(Data excerpts)
*-*-*

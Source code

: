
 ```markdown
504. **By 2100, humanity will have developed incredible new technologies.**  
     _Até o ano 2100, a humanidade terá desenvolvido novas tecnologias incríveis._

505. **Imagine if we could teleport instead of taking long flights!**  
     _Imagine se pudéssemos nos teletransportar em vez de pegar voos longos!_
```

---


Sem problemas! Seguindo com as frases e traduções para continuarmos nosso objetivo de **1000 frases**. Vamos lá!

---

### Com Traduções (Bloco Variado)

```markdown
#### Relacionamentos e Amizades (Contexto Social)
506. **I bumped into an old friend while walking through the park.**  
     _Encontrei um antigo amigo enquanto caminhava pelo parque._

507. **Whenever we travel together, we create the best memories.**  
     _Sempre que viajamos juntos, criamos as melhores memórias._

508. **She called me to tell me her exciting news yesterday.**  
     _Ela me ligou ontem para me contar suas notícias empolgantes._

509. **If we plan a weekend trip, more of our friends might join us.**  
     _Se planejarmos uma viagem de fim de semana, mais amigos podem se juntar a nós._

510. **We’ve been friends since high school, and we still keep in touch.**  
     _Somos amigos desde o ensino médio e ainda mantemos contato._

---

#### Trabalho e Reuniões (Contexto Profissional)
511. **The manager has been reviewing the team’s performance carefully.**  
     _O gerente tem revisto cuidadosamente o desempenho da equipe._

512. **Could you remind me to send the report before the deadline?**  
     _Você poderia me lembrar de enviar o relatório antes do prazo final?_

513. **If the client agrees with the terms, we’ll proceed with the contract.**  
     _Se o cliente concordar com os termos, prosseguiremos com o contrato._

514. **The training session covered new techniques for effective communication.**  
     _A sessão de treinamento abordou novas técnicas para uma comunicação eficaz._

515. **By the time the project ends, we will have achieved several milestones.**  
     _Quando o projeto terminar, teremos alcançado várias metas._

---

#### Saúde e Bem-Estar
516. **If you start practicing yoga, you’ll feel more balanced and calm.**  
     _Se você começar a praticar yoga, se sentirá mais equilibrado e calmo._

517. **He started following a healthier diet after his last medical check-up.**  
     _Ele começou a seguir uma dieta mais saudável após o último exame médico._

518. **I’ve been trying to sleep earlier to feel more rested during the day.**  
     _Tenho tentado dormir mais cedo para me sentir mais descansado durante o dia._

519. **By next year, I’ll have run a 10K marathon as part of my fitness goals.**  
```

*-*-*

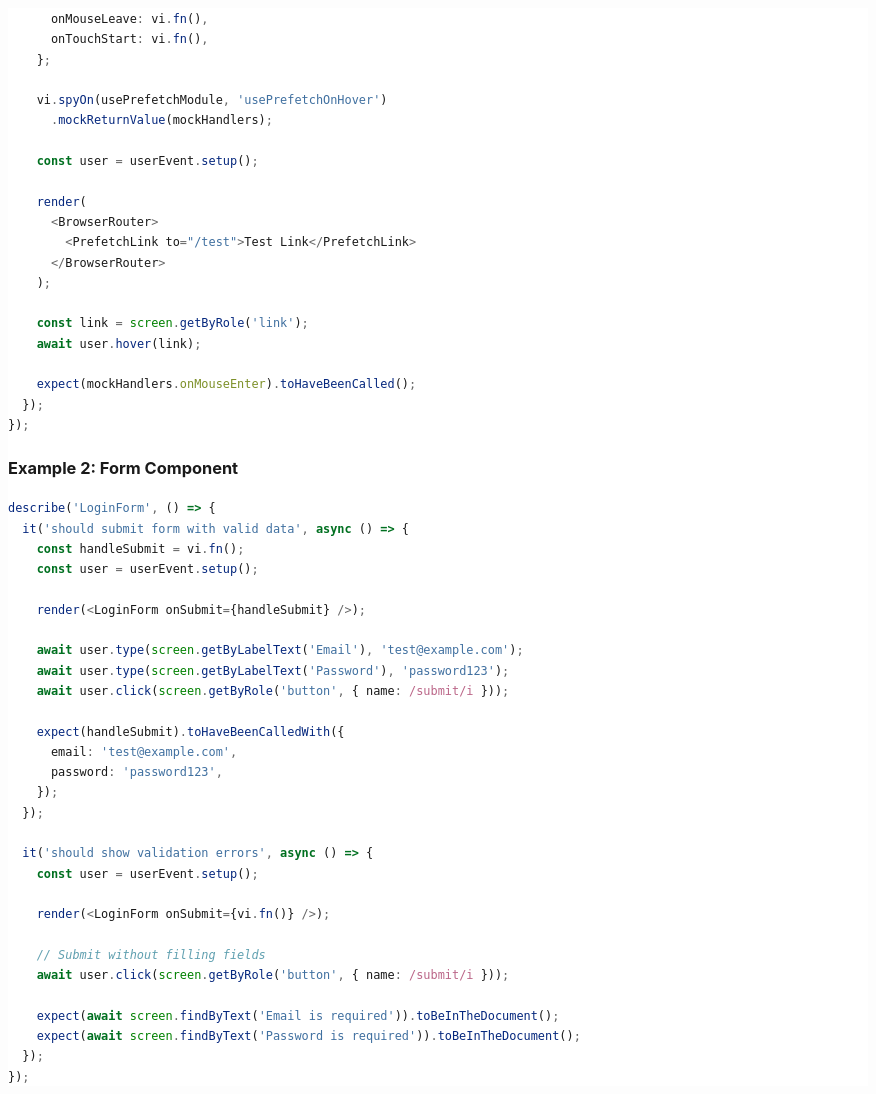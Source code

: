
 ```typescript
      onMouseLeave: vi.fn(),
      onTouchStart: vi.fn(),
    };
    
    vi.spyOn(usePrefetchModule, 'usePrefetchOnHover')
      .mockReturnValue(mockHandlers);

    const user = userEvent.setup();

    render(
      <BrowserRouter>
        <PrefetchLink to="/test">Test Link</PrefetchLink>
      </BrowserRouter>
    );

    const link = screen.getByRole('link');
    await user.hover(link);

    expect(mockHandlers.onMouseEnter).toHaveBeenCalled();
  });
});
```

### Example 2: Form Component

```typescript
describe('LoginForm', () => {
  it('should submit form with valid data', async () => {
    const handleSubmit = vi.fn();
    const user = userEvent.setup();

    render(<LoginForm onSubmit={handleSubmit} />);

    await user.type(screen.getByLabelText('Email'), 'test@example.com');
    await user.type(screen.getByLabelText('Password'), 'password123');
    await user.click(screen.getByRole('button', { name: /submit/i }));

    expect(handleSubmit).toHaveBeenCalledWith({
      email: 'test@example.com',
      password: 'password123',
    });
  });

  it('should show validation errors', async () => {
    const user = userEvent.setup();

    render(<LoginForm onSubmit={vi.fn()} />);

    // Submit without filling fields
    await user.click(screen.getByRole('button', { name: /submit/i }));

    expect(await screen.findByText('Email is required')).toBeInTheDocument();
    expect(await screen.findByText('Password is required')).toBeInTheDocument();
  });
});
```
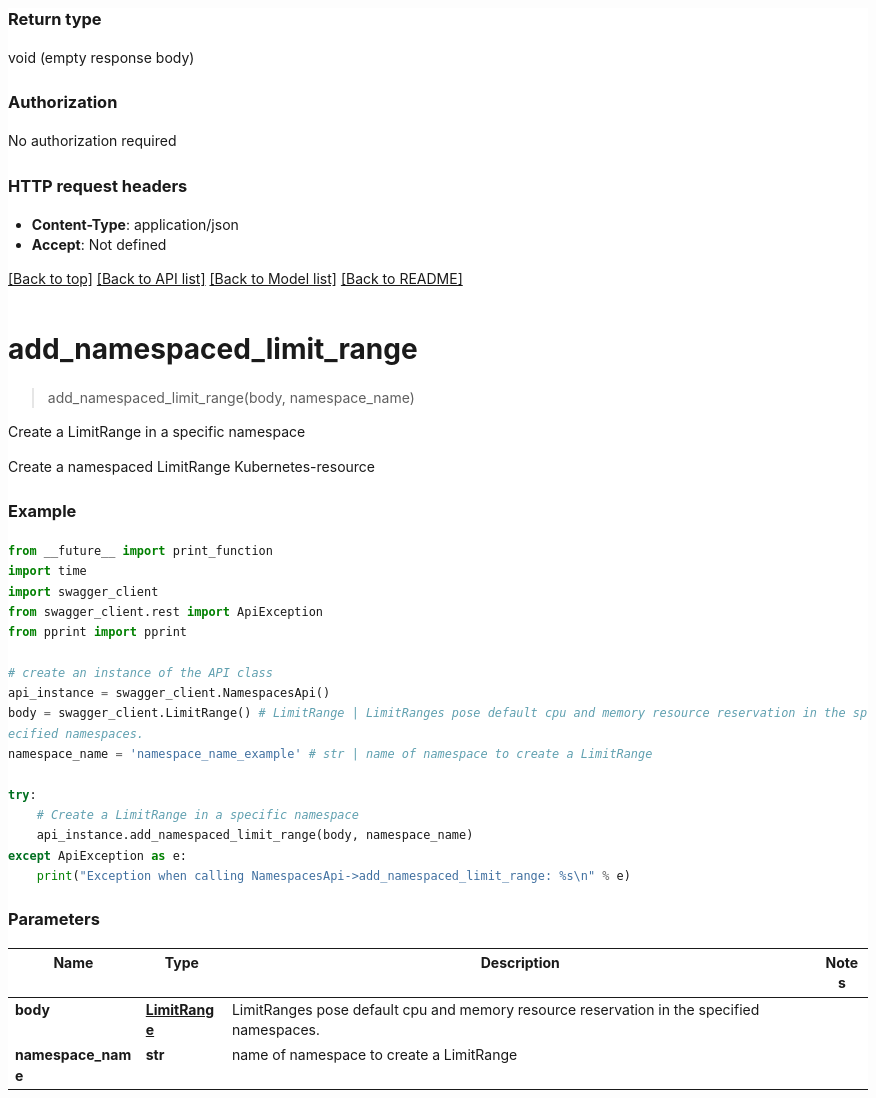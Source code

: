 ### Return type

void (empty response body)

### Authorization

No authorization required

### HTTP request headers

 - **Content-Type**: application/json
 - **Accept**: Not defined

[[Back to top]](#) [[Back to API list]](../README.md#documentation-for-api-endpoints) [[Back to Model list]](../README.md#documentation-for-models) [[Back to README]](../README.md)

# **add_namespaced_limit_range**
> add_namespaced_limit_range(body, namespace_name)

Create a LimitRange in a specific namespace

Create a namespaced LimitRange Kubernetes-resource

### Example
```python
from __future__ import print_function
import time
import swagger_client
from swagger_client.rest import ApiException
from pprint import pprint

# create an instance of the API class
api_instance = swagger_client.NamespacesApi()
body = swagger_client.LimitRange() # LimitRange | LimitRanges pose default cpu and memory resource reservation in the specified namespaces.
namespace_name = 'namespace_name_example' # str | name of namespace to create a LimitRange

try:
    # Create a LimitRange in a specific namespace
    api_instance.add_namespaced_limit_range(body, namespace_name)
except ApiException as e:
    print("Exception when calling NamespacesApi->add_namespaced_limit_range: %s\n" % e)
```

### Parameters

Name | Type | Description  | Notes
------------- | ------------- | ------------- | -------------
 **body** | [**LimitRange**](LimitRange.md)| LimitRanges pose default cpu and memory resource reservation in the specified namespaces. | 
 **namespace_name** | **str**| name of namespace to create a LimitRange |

*-*-*

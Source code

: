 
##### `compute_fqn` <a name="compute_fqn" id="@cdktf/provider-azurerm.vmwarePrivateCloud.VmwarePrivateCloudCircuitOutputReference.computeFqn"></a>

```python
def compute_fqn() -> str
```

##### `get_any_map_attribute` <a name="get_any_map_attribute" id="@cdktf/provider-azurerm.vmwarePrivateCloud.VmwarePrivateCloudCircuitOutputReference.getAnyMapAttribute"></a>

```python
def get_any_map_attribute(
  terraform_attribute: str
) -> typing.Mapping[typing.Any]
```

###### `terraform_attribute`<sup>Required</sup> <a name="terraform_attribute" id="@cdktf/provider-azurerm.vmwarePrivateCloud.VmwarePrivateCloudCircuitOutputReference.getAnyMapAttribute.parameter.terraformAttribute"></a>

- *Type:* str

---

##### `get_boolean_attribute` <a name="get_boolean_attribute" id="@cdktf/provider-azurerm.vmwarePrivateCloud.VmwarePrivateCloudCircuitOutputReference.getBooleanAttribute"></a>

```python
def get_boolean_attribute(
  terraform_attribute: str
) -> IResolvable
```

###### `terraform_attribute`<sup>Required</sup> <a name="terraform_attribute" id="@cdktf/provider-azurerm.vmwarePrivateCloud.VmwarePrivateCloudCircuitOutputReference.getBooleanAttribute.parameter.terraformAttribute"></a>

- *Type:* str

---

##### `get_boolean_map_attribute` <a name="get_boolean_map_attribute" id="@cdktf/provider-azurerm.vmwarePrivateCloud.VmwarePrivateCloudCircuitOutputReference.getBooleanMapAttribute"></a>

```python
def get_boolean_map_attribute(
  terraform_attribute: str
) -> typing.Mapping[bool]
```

*-*-*

The task >> Report how many lines in the records hold the word "NamespacesApi", giving the number and nothing else.

Exercise response >> 2